This document presents production benchmarks for the BFV fully homomorphic encryption scheme as implemented in the H33 cryptographic pipeline. Measurements span five security tiers (H0 through H-256) and cover encrypt, decrypt, multiply, and inner-product operations. All numbers are from Graviton4 bare metal under sustained load.
| Tier | N | Q (bits) | t | Security (classical) | Multiplicative Depth | Use Case |
|---|---|---|---|---|---|---|
H0 | 2,048 | 40 | 65,537 | 112-bit | 1 | Development / testing |
H1 | 4,096 | 56 | 65,537 | 128-bit | 1 | Biometric auth (production) |
H33 | 4,096 | 56 | 65,537 | 128-bit | 1 | H33-128 (production default) |
H2 | 8,192 | 109 | 65,537 | 128-bit | 3 | Multi-hop computation |
H-256 | 16,384 | 218 | 65,537 | 192-bit | 7 | H33-256 deep circuits |
The production authentication pipeline uses the H33 tier (N=4096, single 56-bit modulus, t=65537). This is designated biometric_fast() in the codebase. The H-256 tier is reserved for deep computation workflows requiring 7+ multiplicative levels.

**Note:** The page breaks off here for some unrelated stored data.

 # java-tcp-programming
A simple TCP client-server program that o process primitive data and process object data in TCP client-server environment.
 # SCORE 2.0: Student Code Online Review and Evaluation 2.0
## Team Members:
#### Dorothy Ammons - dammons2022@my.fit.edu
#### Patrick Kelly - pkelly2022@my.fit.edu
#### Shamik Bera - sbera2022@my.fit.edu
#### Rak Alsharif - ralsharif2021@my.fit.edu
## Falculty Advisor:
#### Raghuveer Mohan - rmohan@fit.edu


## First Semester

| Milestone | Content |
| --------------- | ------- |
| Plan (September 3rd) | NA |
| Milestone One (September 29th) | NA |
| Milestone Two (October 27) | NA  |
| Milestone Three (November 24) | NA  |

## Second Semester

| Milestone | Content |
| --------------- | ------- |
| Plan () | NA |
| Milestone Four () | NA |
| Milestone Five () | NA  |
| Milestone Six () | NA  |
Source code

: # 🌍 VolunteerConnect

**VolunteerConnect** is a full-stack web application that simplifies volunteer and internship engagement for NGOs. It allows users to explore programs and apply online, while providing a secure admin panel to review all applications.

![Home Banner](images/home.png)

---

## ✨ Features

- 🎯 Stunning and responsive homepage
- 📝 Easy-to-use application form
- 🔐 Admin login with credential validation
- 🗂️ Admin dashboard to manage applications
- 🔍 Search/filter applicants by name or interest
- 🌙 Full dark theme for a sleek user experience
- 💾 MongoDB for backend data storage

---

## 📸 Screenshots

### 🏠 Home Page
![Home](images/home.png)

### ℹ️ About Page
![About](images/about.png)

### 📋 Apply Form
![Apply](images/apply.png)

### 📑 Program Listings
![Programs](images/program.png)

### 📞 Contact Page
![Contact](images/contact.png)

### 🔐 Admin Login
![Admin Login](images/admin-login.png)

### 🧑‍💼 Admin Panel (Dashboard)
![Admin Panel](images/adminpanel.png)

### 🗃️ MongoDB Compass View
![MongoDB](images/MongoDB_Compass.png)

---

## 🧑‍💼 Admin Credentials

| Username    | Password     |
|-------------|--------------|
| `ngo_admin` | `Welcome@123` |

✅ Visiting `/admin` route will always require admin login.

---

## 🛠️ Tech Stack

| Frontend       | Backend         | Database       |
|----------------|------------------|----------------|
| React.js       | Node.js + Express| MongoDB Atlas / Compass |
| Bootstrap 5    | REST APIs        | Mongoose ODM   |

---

| Tier | Encrypt (median) | Decrypt (median) | CT Size |
|---|---|---|---|
H0 | 48 us | 18 us | 10 KiB |
H1 | 102 us | 38 us | 32 KiB |
H33 | 102 us | 38 us | 32 KiB |
H2 | 310 us | 105 us | 142 KiB |
H-256 | 1,180 us | 390 us | 570 KiB |
| Tier | CT x CT (median) | CT x PT (median) | Relinearize |
|---|---|---|---|
H0 | 62 us | 22 us | 41 us |
H1 | 198 us | 64 us | 128 us |
H33 | 198 us | 64 us | 128 us |
H2 | 810 us | 242 us | 520 us |
H-256 | 3,400 us | 980 us | 2,100 us |
| Tier | Vector Length | Inner Product (median) | Users per CT |
|---|---|---|---|
H0 | 128 | 320 us | 16 |
H1 | 128 | 943 us | 32 |
H33 | 128 | 943 us | 32 |
H2 | 256 | 4,200 us | 32 |
H-256 | 512 | 18,600 us | 32 |
The H33 tier packs 32 independent user authentications into a single ciphertext. The following table shows the end-to-end FHE stage (Stage 1) throughput for batch biometric authentication.
| Metric | Value |
|---|---|
| Batch size | 32 users per ciphertext |
| Batch FHE latency | 943 us |
| Per-user FHE latency | 29.5 us |
| Single-core throughput | 33,934 users/sec |
| 192-core throughput (sustained 30s) | 1,667,875 auth/sec (full pipeline) |
The 1,667,875 auth/sec figure includes the complete pipeline (FHE + attestation + ZKP), not FHE alone. FHE (Stage 1) accounts for 70% of the pipeline latency. See the Agent Infrastructure page for the full pipeline breakdown.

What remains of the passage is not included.